Is the Fed telegraphing that today's 3:45pm speech, expected by many to presage some form of monetary easing preannouncement
by the Chairman, will leave many disappointed? That could well be the
case based on the just disclosed data from the Fed's mouthpiece, Jon Hilsenrath, who spoke to Chicago Fed's Evans. In the interview, we find that the Fed president decided to cut its outlook (long overdue), but more importantly, Evans, a diehard dove and a big fan of additional easing, announced that he "doesn’t
want to add to [QE]." In other words, as we have been warning, the
S&P will have to drop at least another 25% before the "high
threshold" for more money printing is reached.

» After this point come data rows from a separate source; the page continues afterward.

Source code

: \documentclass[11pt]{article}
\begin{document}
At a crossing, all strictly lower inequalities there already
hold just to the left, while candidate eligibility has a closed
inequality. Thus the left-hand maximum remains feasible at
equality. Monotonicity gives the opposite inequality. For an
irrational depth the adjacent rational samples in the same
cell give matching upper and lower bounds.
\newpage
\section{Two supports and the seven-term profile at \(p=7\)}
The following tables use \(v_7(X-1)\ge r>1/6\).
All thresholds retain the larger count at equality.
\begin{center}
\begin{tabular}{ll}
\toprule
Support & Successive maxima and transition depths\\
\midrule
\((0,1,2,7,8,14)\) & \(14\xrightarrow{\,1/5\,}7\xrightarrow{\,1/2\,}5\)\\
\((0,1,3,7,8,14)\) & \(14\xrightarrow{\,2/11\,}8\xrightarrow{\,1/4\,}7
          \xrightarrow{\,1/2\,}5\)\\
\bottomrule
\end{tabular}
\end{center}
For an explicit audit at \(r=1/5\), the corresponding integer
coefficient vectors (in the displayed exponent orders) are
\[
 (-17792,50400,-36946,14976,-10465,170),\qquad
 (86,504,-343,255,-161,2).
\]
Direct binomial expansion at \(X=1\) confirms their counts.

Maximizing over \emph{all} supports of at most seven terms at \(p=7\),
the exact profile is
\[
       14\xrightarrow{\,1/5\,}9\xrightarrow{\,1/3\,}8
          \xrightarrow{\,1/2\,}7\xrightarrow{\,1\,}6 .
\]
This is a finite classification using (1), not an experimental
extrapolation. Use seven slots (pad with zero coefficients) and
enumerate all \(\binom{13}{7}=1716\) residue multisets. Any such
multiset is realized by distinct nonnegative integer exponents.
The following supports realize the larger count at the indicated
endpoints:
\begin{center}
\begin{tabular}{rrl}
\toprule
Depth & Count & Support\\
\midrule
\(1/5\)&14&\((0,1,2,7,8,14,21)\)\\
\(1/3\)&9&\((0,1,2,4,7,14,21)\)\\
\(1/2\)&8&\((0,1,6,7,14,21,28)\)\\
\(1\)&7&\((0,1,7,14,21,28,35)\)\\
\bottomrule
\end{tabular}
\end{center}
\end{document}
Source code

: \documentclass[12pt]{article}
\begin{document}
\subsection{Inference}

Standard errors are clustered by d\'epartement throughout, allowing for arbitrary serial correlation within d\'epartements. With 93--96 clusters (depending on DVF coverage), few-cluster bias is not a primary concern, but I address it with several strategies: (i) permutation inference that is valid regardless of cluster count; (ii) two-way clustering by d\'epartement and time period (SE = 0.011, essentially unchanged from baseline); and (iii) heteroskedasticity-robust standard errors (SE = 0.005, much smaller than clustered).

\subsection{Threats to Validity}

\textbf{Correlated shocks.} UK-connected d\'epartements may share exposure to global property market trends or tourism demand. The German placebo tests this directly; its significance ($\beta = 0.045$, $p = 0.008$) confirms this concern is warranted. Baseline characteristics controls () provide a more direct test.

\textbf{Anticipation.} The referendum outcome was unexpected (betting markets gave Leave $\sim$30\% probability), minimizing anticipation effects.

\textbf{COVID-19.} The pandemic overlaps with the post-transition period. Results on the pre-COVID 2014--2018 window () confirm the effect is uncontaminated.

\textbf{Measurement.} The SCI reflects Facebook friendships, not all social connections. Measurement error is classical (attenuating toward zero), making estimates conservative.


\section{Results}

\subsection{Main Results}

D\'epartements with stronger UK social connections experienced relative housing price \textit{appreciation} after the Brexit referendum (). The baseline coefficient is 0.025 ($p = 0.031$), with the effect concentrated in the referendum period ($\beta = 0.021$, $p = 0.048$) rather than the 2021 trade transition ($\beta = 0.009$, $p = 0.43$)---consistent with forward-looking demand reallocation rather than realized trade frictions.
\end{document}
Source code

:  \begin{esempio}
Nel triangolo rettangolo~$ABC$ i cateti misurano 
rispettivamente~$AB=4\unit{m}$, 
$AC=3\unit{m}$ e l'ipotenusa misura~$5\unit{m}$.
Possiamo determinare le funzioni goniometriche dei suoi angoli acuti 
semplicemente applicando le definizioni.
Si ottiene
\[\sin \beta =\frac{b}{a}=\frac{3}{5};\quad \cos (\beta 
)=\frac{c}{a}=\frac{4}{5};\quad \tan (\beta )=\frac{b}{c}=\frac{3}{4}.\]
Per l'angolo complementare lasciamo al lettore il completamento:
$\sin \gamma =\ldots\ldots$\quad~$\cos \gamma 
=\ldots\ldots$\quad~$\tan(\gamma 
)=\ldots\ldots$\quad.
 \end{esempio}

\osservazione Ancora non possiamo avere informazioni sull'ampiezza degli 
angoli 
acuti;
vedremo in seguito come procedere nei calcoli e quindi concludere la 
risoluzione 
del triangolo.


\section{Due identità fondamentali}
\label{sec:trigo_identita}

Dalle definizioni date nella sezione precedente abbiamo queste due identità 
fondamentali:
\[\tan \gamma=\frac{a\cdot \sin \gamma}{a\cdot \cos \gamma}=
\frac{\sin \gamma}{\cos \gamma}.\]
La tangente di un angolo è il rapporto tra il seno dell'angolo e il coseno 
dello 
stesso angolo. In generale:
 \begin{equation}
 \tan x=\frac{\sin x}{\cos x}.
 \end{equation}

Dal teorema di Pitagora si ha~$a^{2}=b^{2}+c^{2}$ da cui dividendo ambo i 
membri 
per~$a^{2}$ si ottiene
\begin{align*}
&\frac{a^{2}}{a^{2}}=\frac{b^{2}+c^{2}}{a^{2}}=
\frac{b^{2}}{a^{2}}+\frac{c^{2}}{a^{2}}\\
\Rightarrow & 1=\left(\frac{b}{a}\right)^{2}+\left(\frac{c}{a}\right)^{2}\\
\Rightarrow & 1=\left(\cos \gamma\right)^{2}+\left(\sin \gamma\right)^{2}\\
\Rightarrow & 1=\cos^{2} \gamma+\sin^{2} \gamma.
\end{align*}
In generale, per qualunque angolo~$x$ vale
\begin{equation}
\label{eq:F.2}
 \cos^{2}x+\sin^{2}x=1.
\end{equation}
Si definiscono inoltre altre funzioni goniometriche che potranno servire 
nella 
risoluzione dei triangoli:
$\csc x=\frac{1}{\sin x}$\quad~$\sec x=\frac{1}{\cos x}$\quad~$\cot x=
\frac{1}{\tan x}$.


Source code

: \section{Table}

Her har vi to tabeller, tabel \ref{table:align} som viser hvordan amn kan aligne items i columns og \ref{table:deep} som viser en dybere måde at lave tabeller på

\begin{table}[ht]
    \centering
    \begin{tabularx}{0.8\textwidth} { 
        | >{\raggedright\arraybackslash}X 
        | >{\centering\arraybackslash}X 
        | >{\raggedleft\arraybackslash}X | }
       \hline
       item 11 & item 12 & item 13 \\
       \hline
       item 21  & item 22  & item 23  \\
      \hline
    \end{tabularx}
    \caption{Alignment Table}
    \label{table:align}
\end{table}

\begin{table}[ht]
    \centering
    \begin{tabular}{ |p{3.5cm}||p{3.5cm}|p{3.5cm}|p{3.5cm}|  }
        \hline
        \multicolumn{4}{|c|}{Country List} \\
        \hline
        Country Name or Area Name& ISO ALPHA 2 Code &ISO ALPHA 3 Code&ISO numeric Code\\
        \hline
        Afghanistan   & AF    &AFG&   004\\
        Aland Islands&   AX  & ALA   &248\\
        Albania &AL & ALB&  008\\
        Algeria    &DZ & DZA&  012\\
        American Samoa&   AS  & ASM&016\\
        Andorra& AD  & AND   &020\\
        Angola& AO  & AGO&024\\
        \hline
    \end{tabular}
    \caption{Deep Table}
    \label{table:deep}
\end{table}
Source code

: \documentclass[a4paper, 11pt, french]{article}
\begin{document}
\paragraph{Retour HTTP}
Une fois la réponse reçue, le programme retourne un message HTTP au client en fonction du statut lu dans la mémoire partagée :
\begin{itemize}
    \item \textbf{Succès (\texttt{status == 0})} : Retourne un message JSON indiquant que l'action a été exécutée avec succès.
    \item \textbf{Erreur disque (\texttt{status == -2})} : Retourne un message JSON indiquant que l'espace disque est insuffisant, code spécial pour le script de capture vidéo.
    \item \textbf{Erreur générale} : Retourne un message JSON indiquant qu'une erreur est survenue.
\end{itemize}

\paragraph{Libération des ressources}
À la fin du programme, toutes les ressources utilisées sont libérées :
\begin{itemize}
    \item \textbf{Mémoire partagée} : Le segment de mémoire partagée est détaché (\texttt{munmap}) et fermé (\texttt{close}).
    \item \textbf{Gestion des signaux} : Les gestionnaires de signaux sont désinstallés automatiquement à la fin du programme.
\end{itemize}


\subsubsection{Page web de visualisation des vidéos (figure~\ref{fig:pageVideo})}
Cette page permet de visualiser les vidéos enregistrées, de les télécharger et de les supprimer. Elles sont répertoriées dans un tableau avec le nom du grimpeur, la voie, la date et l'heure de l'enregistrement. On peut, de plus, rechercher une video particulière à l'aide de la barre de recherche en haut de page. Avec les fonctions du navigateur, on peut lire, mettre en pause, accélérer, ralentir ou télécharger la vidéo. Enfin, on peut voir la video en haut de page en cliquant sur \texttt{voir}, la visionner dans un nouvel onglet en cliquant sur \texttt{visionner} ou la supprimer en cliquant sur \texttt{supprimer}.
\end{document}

Ironically, for the first
time, discounting even near certain future events does not work,
courtesy of Central Planning, which needs the market to act in a
centrally planned way and drop despite the inevitable Zimbabwe reaction.

From the WSJ:

Charles Evans, president of the Federal Reserve Bank of Chicago, is marking down his growth forecasts for 2011 and 2012, but says he isn’t prepared to call for new Fed actions to support the economy.

In an interview with The Wall Street Journal, Mr. Evans said he now expects the economy to grow by 3% to 3.25% in 2011 and 3.5% and 3.75% in 2012, compared to the 4% growth rate he was expecting before a recent string of disappointing economic data.

He said the recovery remains intact and that the damaging effects of recent shocks to growth – such as Japan’s earthquake and tsunami – should prove transitory.

The Fed later this month will conclude its $600 billion Treasury securities purchase program. Mr. Evans doesn’t want to add to it, but he also has no inclination to reduce the Fed’s portfolio of mortgage or Treasury securities any time soon, he said.

Mr. Evans was among the Fed’s more outspoken proponents of the Treasury purchase program. His comments suggest that there isn’t a strong base at the Fed right now for more monetary easing. Proponents of the Fed’s easy money stance might instead be focused on keeping the current policy in place for a long time.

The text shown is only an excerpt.